_Raw data_
———

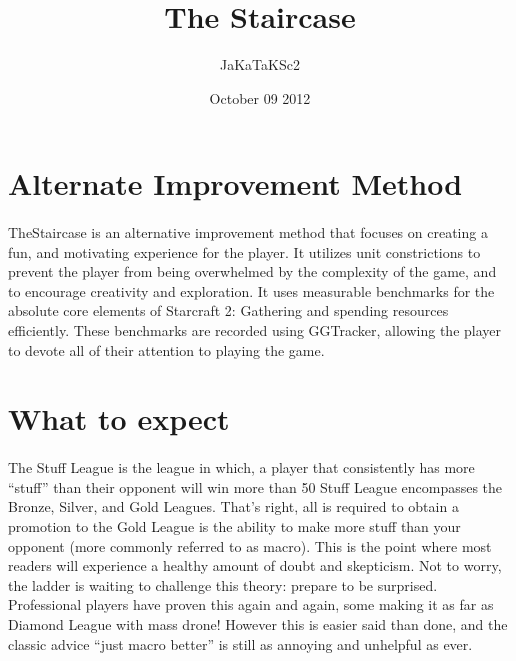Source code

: \documentclass{article}
\title{The Staircase}
\date{October 09 2012}
\author{JaKaTaKSc2}
\begin{document}
\maketitle\newpage
\tableofcontents\newpage
\section{Alternate Improvement Method}
\paragraph{}
TheStaircase is an alternative improvement method that focuses on creating a
fun, and motivating experience for the player. It utilizes unit constrictions to
prevent the player from being overwhelmed by the complexity of the game, and to
encourage creativity and exploration. It uses measurable benchmarks for the
absolute core elements of Starcraft 2: Gathering and spending resources
efficiently. These benchmarks are recorded using GGTracker, allowing the player
to devote all of their attention to playing the game.


\section{What to expect}
\paragraph{}
The Stuff League is the league in which, a player that consistently has more
“stuff” than their opponent will win more than 50%
Stuff League encompasses the Bronze, Silver, and Gold Leagues. That’s right, all
is required to obtain a promotion to the Gold League is the ability to make more
stuff than your opponent (more commonly referred to as macro). This is the point
where most readers will experience a healthy amount of doubt and skepticism. Not
to worry, the ladder is waiting to challenge this theory: prepare to be 
surprised. Professional players have proven this again and again, some making
it as far as Diamond League with mass drone! However this is easier said than
done, and the classic advice “just macro better” is still as annoying and
unhelpful as ever.
\end{document}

———

_Problem statement_
The answer must consist of every line from the data that holds the string "more".

_Solved exercise_
The Stuff League is the league in which, a player that consistently has more
“stuff” than their opponent will win more than 50%
is required to obtain a promotion to the Gold League is the ability to make more
stuff than your opponent (more commonly referred to as macro). This is the point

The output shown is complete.